Defining the SC custom atlas and delineating SC zones

The workflow was applied toward analyzing projections from 86 representative cortical injection cases to sections with characteristic labeling across the far rostral SC (ARA 86), rostral SC (ARA 90), middle SC (ARA 96), and caudal SC (ARA 100). ARA level 86 is the furthest rostral where notable fiber terminations were observed. The labeling at level 90 (−3.68 mm from bregma) was the target of rich projections from all cortical areas, representative of all cortico-tectal projections, and exhibited the most segregation of labeling in terms of unique zones. Therefore, it was selected as the representative section for the rostral SC. The SC at level 86 (−3.28 mm from bregma) was the furthest rostral level we could use for analysis that expressed prominent terminals from a subset of cases. Therefore, it was selected as the representative section for the far rostral SC. The SC at levels 96 (−4.28 mm from bregma) and 100 (−4.65 mm from bregma) displayed distinguishable labeling with variable degrees of layer- and zone-specific cortical inputs and far fewer discrete termination fields compared to the rostral SC and were therefore selected to represent the middle and caudal SC, respectively.

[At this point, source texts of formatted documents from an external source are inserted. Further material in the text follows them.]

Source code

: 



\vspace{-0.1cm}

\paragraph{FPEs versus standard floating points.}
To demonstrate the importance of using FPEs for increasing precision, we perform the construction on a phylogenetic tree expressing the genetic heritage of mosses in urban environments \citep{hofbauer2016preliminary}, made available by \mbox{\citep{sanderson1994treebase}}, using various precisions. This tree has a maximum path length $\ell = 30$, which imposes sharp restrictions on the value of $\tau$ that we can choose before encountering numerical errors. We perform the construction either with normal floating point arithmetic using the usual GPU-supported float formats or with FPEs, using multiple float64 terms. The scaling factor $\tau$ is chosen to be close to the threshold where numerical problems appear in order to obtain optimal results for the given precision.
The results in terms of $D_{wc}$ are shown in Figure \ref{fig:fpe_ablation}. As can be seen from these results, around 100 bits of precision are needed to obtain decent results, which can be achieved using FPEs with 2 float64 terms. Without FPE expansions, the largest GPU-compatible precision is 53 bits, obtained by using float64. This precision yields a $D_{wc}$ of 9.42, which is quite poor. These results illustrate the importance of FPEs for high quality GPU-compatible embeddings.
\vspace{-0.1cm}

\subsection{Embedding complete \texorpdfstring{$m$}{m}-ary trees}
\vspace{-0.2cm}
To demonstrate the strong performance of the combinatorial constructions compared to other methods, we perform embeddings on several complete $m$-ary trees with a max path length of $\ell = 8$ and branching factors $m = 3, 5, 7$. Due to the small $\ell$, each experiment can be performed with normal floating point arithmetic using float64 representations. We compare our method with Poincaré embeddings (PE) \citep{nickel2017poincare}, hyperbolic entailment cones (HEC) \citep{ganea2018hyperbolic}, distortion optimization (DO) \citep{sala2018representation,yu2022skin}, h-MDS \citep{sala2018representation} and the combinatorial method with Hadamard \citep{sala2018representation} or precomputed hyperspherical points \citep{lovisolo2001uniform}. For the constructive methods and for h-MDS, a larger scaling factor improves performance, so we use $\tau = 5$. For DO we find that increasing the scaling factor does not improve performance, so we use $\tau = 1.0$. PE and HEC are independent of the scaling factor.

In the Allen Brain Reference Atlas (ARA), the SC spans ARA levels 83 through 104, which measures out to 2 mm in the rostral-caudal axis. ARA levels 86 through 100 were selected as they represent the majority of the SC volume across all dimensions. Specifically, these levels span ~1.4 mm in the rostral-caudal axis, and extend up to 3 mm in dorsal-ventral depth and up to 2 mm in midline-lateral width. The extreme rostral levels (83–85) and extreme caudal levels (101–104) span the remaining 0.6 mm in the rostral-caudal axis (about 0.3 mm at each extreme end, respectively), and each extends only about 1 mm in dorsal-ventral depth and 1 mm in midline-lateral width. Based on the dimensions of the SC throughout the reference atlas coordinate frame, the structural volume between atlas levels 86 through 100 constitutes ~90% of the total volume.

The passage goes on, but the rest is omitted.